Wicepremier i szef Ministerstwa Obrony Narodowej Mariusz Błaszczak poinformował w czwartek, że Polska wystosowała zapytanie ofertowe do USA dotyczące pozyskania 96 śmigłowców AH-64E Apache w najnowszej wersji Guardian na potrzeby Lotnictwa Wojsk Lądowych. – Wraz ze śmigłowcami pozyskamy również transfer technologii – podkreślił Błaszczak.
Tego samego dnia minister przekazał, że pierwsze śmigłowce Apache trafią do 18. Dywizji Zmechanizowanej, gdzie trafią również czołgi Abrams. – Apache świetnie współpracują z tymi czołgami, razem stanowią olbrzymią siłę oporu – właśnie na tym nam zależy – powiedział szef MON w bazie lotniczej Ramstein, gdzie wziął udział w kolejnym, 5. już spotkaniu ministrów obrony około 40 państw w ramach Grupy Kontaktowej ds.
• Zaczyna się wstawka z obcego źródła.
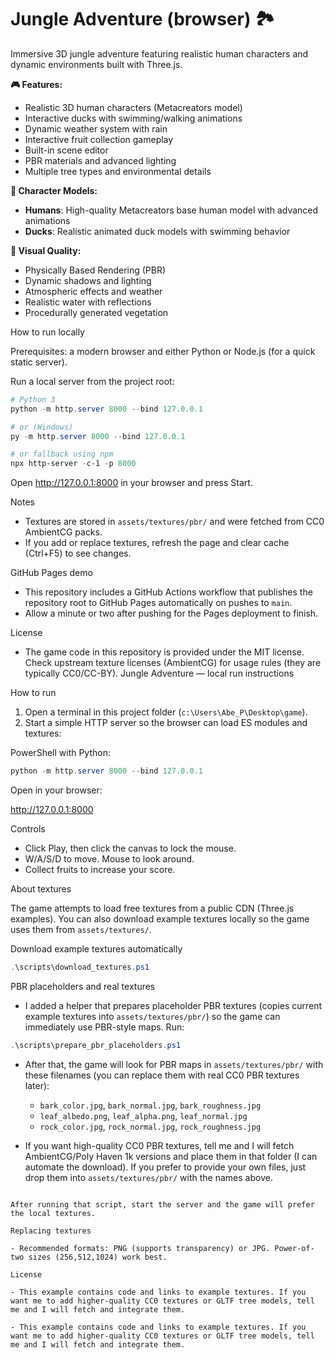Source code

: # Jungle Adventure (browser) 🏞️

Immersive 3D jungle adventure featuring realistic human characters and dynamic environments built with Three.js.

**🎮 Features:**

- Realistic 3D human characters (Metacreators model)
- Interactive ducks with swimming/walking animations
- Dynamic weather system with rain
- Interactive fruit collection gameplay
- Built-in scene editor
- PBR materials and advanced lighting
- Multiple tree types and environmental details

**👥 Character Models:**

- **Humans**: High-quality Metacreators base human model with advanced animations
- **Ducks**: Realistic animated duck models with swimming behavior

**🌟 Visual Quality:**

- Physically Based Rendering (PBR)
- Dynamic shadows and lighting
- Atmospheric effects and weather
- Realistic water with reflections
- Procedurally generated vegetation

How to run locally

Prerequisites: a modern browser and either Python or Node.js (for a quick static server).

Run a local server from the project root:

```powershell
# Python 3
python -m http.server 8000 --bind 127.0.0.1

# or (Windows)
py -m http.server 8000 --bind 127.0.0.1

# or fallback using npm
npx http-server -c-1 -p 8000
```

Open http://127.0.0.1:8000 in your browser and press Start.

Notes

- Textures are stored in `assets/textures/pbr/` and were fetched from CC0 AmbientCG packs.
- If you add or replace textures, refresh the page and clear cache (Ctrl+F5) to see changes.

GitHub Pages demo

- This repository includes a GitHub Actions workflow that publishes the repository root to GitHub Pages automatically on pushes to `main`.
- Allow a minute or two after pushing for the Pages deployment to finish.

License

- The game code in this repository is provided under the MIT license. Check upstream texture licenses (AmbientCG) for usage rules (they are typically CC0/CC-BY).
  Jungle Adventure — local run instructions

How to run

1. Open a terminal in this project folder (`c:\Users\Abe_P\Desktop\game`).
2. Start a simple HTTP server so the browser can load ES modules and textures:

PowerShell with Python:

```powershell
python -m http.server 8000 --bind 127.0.0.1
```

Open in your browser:

http://127.0.0.1:8000

Controls

- Click Play, then click the canvas to lock the mouse.
- W/A/S/D to move. Mouse to look around.
- Collect fruits to increase your score.

About textures

The game attempts to load free textures from a public CDN (Three.js examples). You can also download example textures locally so the game uses them from `assets/textures/`.

Download example textures automatically

```powershell
.\scripts\download_textures.ps1
```

PBR placeholders and real textures

- I added a helper that prepares placeholder PBR textures (copies current example textures into `assets/textures/pbr/`) so the game can immediately use PBR-style maps. Run:

```powershell
.\scripts\prepare_pbr_placeholders.ps1
```

- After that, the game will look for PBR maps in `assets/textures/pbr/` with these filenames (you can replace them with real CC0 PBR textures later):

  - `bark_color.jpg`, `bark_normal.jpg`, `bark_roughness.jpg`
  - `leaf_albedo.png`, `leaf_alpha.png`, `leaf_normal.jpg`
  - `rock_color.jpg`, `rock_normal.jpg`, `rock_roughness.jpg`

- If you want high-quality CC0 PBR textures, tell me and I will fetch AmbientCG/Poly Haven 1k versions and place them in that folder (I can automate the download). If you prefer to provide your own files, just drop them into `assets/textures/pbr/` with the names above.

```

After running that script, start the server and the game will prefer the local textures.

Replacing textures

- Recommended formats: PNG (supports transparency) or JPG. Power-of-two sizes (256,512,1024) work best.

License

- This example contains code and links to example textures. If you want me to add higher-quality CC0 textures or GLTF tree models, tell me and I will fetch and integrate them.

- This example contains code and links to example textures. If you want me to add higher-quality CC0 textures or GLTF tree models, tell me and I will fetch and integrate them.
```
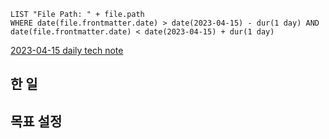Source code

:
 ```dataview
LIST "File Path: " + file.path
WHERE date(file.frontmatter.date) > date(2023-04-15) - dur(1 day) AND date(file.frontmatter.date) < date(2023-04-15) + dur(1 day)
```

[2023-04-15 daily tech note](src/contents/topic/tech-review/T2023-04-15/T2023-04-15.md)

## 한 일

## 목표 설정
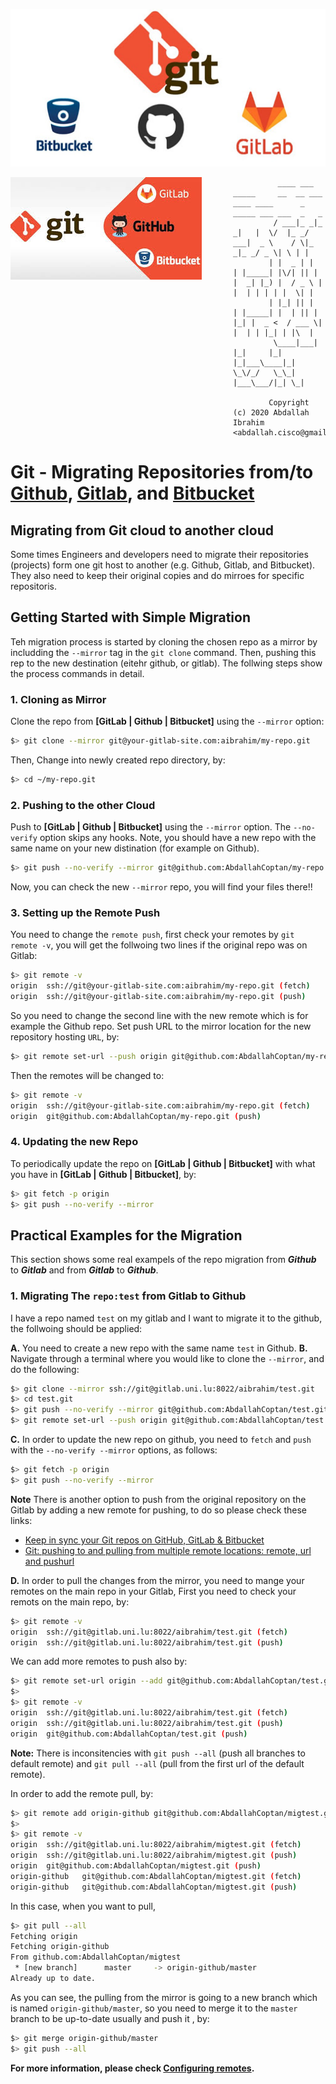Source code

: ![Preview](./imgs/gitmig.jpg)

<img src="./imgs/git_migration.jpeg"
     alt="Markdown Monster icon"
     style="float: left; margin-right: 50px; " />



	          ____ ___ _____     __  __ ___ ____ ____      _  _____ ___ ___  _   _ 
	         / ___|_ _|_   _|   |  \/  |_ _/ ___|  _ \    / \|_   _|_ _/ _ \| \ | |
	        | |  _ | |  | |_____| |\/| || | |  _| |_) |  / _ \ | |  | | | | |  \| |
	        | |_| || |  | |_____| |  | || | |_| |  _ <  / ___ \| |  | | |_| | |\  |
	         \____|___| |_|     |_|  |_|___\____|_| \_\/_/   \_\_| |___\___/|_| \_|

			Copyright (c) 2020 Abdallah Ibrahim <abdallah.cisco@gmail.com>


# Git - Migrating Repositories from/to [Github](https://github.com/), [Gitlab](https://about.gitlab.com/), and [Bitbucket](https://bitbucket.org/product/)

## Migrating from Git cloud to another cloud
Some times Engineers and developers need to migrate their repositories (projects) form one git host to another (e.g. Github, Gitlab, and Bitbucket). They also need to keep their original copies and do mirroes for specific repositoris.
 

## Getting Started  with Simple Migration

Teh migration process is started by cloning the chosen repo as a mirror by includding the `--mirror` tag in the `git clone` command. Then, pushing this rep to the new destination (eitehr github, or gitlab).  The follwing steps show the process commands in detail.

### 1. Cloning as Mirror

Clone the repo from **[GitLab | Github | Bitbucket]** using the `--mirror` option:

```bash
$> git clone --mirror git@your-gitlab-site.com:aibrahim/my-repo.git
```

Then, Change into newly created repo directory, by:
```bash
$> cd ~/my-repo.git
```
### 2. Pushing to the other Cloud

Push to **[GitLab | Github | Bitbucket]** using the `--mirror` option.  The `--no-verify` option skips any hooks. Note, you should have a new repo with the same name on your new distination (for example on Github).

```bash
$> git push --no-verify --mirror git@github.com:AbdallahCoptan/my-repo.git
```
Now, you can check the new `--mirror` repo, you will find your files there!!
### 3. Setting up the Remote Push
You need to change the `remote push`, first check your remotes by `git remote -v`, you will get the follwoing two lines if the original repo was on Gitlab:

```bash
$> git remote -v
origin	ssh://git@your-gitlab-site.com:aibrahim/my-repo.git (fetch)
origin	ssh://git@your-gitlab-site.com:aibrahim/my-repo.git (push)
```
So you need to change the second line with the new remote which is for example the Github repo.
Set push URL to the mirror location for the new repository hosting `URL`, by:

```bash
$> git remote set-url --push origin git@github.com:AbdallahCoptan/my-repo.git
```

Then the remotes will be changed to:

```bash
$> git remote -v
origin	ssh://git@your-gitlab-site.com:aibrahim/my-repo.git (fetch)
origin	git@github.com:AbdallahCoptan/my-repo.git (push)
```


### 4. Updating the new Repo
To periodically update the repo on **[GitLab | Github | Bitbucket]** with what you have in **[GitLab | Github | Bitbucket]**, by:

```bash
$> git fetch -p origin
$> git push --no-verify --mirror
```

## Practical Examples for the Migration
This section shows some real exampels of the repo migration from **_Github_** to **_Gitlab_** and from **_Gitlab_** to **_Github_**. 

### 1. Migrating The `repo:test` from Gitlab to Github

I have a repo named `test` on my gitlab and I want to migrate it to the github, the follwoing should be applied:

**A.** You need to create a new repo with the same name `test` in Github.
**B.** Navigate through a terminal where you would like to clone the `--mirror`, and do the following:

```bash
$> git clone --mirror ssh://git@gitlab.uni.lu:8022/aibrahim/test.git
$> cd test.git
$> git push --no-verify --mirror git@github.com:AbdallahCoptan/test.git
$> git remote set-url --push origin git@github.com:AbdallahCoptan/test.git
```
**C.** In order to update the new repo on github, you need to `fetch` and `push` with the `--no-verify --mirror` options, as follows:

```bash
$> git fetch -p origin
$> git push --no-verify --mirror
```
**Note** There is another option to push from the original repository on the Gitlab by adding a new remote for pushing, to do so please check these links:
- [Keep in sync your Git repos on GitHub, GitLab & Bitbucket](https://moox.io/blog/keep-in-sync-git-repos-on-github-gitlab-bitbucket/)
- [Git: pushing to and pulling from multiple remote locations: remote, url and pushurl](https://astrofloyd.wordpress.com/2015/05/05/git-pushing-to-and-pulling-from-multiple-remote-locations-remote-url-and-pushurl/)

**D.** In order to pull the changes from the mirror, you need to mange your remotes on the main repo in your Gitlab, First you need to check your remots on the main repo, by:

```bash
$> git remote -v
origin	ssh://git@gitlab.uni.lu:8022/aibrahim/test.git (fetch)
origin	ssh://git@gitlab.uni.lu:8022/aibrahim/test.git (push)
```

We can add more remotes to push also by: 

```bash
$> git remote set-url origin --add git@github.com:AbdallahCoptan/test.git
$>
$> git remote -v
origin	ssh://git@gitlab.uni.lu:8022/aibrahim/test.git (fetch)
origin	ssh://git@gitlab.uni.lu:8022/aibrahim/test.git (push)
origin	git@github.com:AbdallahCoptan/test.git (push)
```
**Note:** There is inconsitencies with `git push --all` (push all branches to default remote) and `git pull --all` (pull from the first url of the default remote).

In order to add the remote pull, by:

```bash
$> git remote add origin-github git@github.com:AbdallahCoptan/migtest.git
$> 
$> git remote -v
origin	ssh://git@gitlab.uni.lu:8022/aibrahim/migtest.git (fetch)
origin	ssh://git@gitlab.uni.lu:8022/aibrahim/migtest.git (push)
origin	git@github.com:AbdallahCoptan/migtest.git (push)
origin-github	git@github.com:AbdallahCoptan/migtest.git (fetch)
origin-github	git@github.com:AbdallahCoptan/migtest.git (push)
```

In this case, when you want to pull,

```bash
$> git pull --all
Fetching origin
Fetching origin-github
From github.com:AbdallahCoptan/migtest
 * [new branch]      master     -> origin-github/master
Already up to date.
```

As you can see, the pulling from the mirror is going to a new branch which is named `origin-github/master`, so you need to merge it to the `master` branch to be up-to-date usually and push it , by:

```bash
$> git merge origin-github/master
$> git push --all
```

**For more information, please check [Configuring remotes](https://moox.io/blog/keep-in-sync-git-repos-on-github-gitlab-bitbucket/).**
Obrony Ukrainy (Ukraine Defense Consultative Group).
Do sprawy odniósł się na Twitterze ambasador USA w Polsce Mark Brzezinski. „Decyzja Polski o zakupie 96 śmigłowców szturmowych Apache sprawi, że stanie się ona ich drugim, po USA, największym operatorem na świecie. Ta modernizacja, wraz z nabyciem czołgów Abrams i innych zaawansowanych systemów, wzmocni interoperacyjność i gotowość wojskową Polski” – napisał.
Śmigłowce produkcji Boeinga AH-64E Apache to podstawowe śmigłowce szturmowe używane od lat 80. XX w. przez armię amerykańską. Pierwszy egzemplarz powstał w 1983, a od tego czas śmigłowce są nieustannie rozwijane. Wykorzystywane bojowo były m. in. podczas operacji „Just Cause” w Panamie – był to ich chrzest bojowy, a także podczas wojny w Zatoce Perskiej w 1991 r., gdzie zniszczyły dużą część irackich sił pancernych. Poza USA śmigłowce Apache są wykorzystywane m.in. przez Wielką Brytanię, Izrael, Arabię Saudyjską, Koreę Południową, Japonię czy Tajwan.
Wersja AH-64E Guardian do służby weszła w 2011 roku. W porównaniu do starszych modeli ma wzmocnione silniki, jest także wyposażona w system JTIDS zarządzający wymianą informacji na polu walki; ma ulepszone zdolności komunikacyjne – w tym na przykład zdolność do kontrolowania bezzałogowych dronów.